(PROBLEM REQUIREMENTS)
Your reply should consist of the entries, copied exactly and stripped of images.
[DATA TO EXAMINE — start]
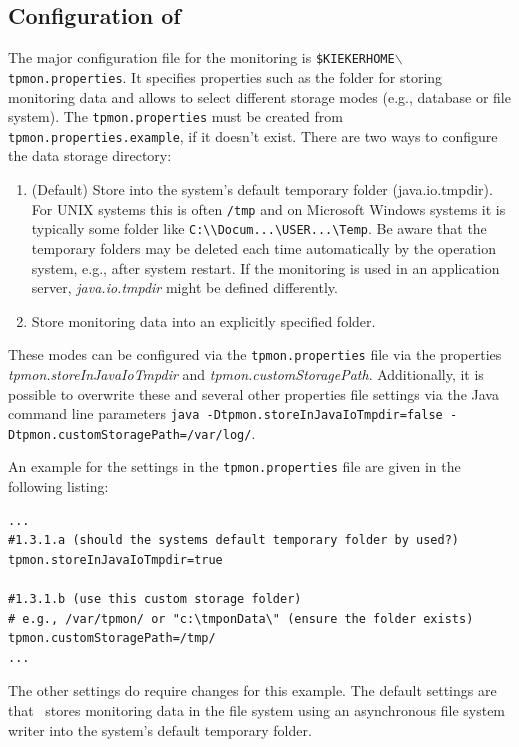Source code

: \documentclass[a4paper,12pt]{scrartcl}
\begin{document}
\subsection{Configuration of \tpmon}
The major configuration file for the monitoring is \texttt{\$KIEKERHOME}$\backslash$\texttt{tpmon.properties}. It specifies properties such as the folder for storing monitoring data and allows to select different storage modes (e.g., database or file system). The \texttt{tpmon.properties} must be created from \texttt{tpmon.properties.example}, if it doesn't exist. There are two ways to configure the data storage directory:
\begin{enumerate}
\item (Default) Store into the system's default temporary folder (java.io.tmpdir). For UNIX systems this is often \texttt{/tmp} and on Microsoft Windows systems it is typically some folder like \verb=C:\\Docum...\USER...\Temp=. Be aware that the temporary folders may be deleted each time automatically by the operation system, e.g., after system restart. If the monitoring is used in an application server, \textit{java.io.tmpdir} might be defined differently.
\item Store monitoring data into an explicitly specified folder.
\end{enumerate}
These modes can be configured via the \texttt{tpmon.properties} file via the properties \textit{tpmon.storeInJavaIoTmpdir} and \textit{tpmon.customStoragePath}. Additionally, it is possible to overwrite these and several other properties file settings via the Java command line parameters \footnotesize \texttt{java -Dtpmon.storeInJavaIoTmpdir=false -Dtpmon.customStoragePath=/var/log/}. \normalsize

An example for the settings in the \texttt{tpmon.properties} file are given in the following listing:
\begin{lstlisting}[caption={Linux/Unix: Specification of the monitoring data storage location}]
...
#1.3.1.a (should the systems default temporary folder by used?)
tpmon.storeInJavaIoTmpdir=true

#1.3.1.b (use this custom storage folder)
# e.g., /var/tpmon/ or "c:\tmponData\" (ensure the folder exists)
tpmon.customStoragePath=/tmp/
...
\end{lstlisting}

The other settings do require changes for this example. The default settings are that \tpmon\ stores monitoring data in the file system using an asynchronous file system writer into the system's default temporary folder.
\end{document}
[DATA TO EXAMINE — finish]
(RESPONSE)
Source code

: \documentclass[a4paper,12pt]{scrartcl}
\begin{document}
\subsection{Configuration of \tpmon}
The major configuration file for the monitoring is \texttt{\$KIEKERHOME}$\backslash$\texttt{tpmon.properties}. It specifies properties such as the folder for storing monitoring data and allows to select different storage modes (e.g., database or file system). The \texttt{tpmon.properties} must be created from \texttt{tpmon.properties.example}, if it doesn't exist. There are two ways to configure the data storage directory:
\begin{enumerate}
\item (Default) Store into the system's default temporary folder (java.io.tmpdir). For UNIX systems this is often \texttt{/tmp} and on Microsoft Windows systems it is typically some folder like \verb=C:\\Docum...\USER...\Temp=. Be aware that the temporary folders may be deleted each time automatically by the operation system, e.g., after system restart. If the monitoring is used in an application server, \textit{java.io.tmpdir} might be defined differently.
\item Store monitoring data into an explicitly specified folder.
\end{enumerate}
These modes can be configured via the \texttt{tpmon.properties} file via the properties \textit{tpmon.storeInJavaIoTmpdir} and \textit{tpmon.customStoragePath}. Additionally, it is possible to overwrite these and several other properties file settings via the Java command line parameters \footnotesize \texttt{java -Dtpmon.storeInJavaIoTmpdir=false -Dtpmon.customStoragePath=/var/log/}. \normalsize

An example for the settings in the \texttt{tpmon.properties} file are given in the following listing:
\begin{lstlisting}[caption={Linux/Unix: Specification of the monitoring data storage location}]
...
#1.3.1.a (should the systems default temporary folder by used?)
tpmon.storeInJavaIoTmpdir=true

#1.3.1.b (use this custom storage folder)
# e.g., /var/tpmon/ or "c:\tmponData\" (ensure the folder exists)
tpmon.customStoragePath=/tmp/
...
\end{lstlisting}

The other settings do require changes for this example. The default settings are that \tpmon\ stores monitoring data in the file system using an asynchronous file system writer into the system's default temporary folder.
\end{document}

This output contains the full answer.